Provided records:
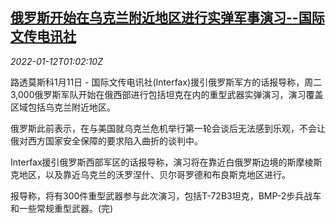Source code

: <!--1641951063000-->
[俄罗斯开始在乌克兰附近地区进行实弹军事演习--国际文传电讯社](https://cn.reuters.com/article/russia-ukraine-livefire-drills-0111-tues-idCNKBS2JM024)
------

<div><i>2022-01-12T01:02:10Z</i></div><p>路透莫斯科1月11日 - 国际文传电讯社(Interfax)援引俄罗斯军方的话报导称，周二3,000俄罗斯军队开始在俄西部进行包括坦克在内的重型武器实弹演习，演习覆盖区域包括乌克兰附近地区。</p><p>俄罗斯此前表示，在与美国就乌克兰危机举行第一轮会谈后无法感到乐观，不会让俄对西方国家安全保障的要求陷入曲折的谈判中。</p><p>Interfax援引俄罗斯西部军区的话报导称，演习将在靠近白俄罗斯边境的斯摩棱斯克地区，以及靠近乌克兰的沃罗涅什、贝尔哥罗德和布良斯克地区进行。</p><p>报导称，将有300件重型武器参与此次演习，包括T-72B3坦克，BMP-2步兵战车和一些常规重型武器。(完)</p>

...

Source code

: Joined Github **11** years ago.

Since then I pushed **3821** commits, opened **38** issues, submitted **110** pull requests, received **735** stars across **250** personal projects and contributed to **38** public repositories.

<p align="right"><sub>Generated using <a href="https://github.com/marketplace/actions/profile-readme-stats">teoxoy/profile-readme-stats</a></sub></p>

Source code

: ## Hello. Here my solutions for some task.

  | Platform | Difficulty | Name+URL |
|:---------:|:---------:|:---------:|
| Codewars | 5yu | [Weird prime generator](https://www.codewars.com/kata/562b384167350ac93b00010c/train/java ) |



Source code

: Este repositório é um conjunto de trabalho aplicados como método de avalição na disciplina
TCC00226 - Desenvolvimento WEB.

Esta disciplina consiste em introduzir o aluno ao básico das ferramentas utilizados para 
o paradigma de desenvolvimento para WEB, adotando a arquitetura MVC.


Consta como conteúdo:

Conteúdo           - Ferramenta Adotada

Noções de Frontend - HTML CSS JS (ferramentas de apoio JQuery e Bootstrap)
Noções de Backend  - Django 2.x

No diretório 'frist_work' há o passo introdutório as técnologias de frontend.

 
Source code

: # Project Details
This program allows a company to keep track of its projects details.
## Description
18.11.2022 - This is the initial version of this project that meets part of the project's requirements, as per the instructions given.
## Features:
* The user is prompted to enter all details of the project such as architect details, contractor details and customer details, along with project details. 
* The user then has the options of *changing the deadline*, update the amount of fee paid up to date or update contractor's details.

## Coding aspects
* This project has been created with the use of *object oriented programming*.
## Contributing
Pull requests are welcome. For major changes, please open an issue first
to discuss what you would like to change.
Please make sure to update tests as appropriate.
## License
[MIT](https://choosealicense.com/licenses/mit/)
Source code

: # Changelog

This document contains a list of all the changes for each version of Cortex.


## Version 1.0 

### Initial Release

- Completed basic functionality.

--

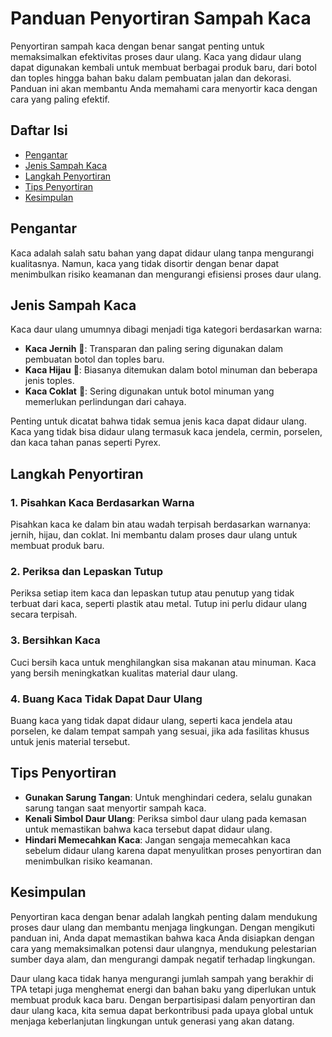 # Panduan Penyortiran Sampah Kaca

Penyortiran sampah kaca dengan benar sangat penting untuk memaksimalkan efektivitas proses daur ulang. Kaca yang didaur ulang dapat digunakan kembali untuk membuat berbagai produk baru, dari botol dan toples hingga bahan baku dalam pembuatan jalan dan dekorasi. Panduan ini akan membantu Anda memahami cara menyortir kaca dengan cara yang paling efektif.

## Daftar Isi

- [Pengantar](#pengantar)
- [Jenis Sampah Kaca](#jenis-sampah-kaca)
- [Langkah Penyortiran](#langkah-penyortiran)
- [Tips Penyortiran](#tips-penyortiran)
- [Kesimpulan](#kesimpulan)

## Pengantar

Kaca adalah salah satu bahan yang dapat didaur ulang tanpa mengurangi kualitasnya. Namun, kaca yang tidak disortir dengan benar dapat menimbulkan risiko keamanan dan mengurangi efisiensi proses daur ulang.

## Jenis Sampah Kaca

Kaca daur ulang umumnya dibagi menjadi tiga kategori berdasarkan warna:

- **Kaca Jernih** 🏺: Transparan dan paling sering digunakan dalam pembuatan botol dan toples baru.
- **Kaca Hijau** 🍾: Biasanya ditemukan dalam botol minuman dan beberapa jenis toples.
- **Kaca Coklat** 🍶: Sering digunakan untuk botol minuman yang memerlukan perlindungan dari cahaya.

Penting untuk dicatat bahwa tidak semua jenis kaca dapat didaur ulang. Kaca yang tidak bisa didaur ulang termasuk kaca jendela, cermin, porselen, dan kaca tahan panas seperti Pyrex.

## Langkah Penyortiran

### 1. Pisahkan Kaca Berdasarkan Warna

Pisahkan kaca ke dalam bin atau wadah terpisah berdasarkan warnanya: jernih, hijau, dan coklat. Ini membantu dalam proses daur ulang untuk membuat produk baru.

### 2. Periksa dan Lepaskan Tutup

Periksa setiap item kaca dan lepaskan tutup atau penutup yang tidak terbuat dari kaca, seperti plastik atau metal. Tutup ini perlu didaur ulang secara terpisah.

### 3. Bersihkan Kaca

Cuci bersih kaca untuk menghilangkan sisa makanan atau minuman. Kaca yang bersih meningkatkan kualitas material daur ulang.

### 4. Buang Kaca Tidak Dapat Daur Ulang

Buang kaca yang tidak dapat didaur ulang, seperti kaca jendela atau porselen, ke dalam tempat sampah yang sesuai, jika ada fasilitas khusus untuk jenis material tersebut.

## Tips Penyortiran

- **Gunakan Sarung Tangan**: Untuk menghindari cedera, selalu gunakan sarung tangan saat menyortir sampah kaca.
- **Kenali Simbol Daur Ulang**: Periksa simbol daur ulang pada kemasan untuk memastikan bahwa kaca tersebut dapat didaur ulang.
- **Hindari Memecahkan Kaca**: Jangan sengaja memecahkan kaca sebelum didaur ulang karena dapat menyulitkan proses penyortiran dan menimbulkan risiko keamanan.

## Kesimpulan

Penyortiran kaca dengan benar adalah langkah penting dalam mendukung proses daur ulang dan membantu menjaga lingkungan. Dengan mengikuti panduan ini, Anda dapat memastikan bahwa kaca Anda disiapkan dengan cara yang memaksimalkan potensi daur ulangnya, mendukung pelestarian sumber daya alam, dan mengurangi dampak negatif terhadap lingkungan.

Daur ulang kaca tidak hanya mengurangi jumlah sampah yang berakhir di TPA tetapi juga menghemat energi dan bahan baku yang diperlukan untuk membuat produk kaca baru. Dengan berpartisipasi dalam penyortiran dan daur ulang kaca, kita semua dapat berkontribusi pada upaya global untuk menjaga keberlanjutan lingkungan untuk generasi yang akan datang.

Instructions for the task: Looking through the data above, copy out each line in which the string "risiko" occurs.

Output for this exercise:
Kaca adalah salah satu bahan yang dapat didaur ulang tanpa mengurangi kualitasnya. Namun, kaca yang tidak disortir dengan benar dapat menimbulkan risiko keamanan dan mengurangi efisiensi proses daur ulang.
- **Hindari Memecahkan Kaca**: Jangan sengaja memecahkan kaca sebelum didaur ulang karena dapat menyulitkan proses penyortiran dan menimbulkan risiko keamanan.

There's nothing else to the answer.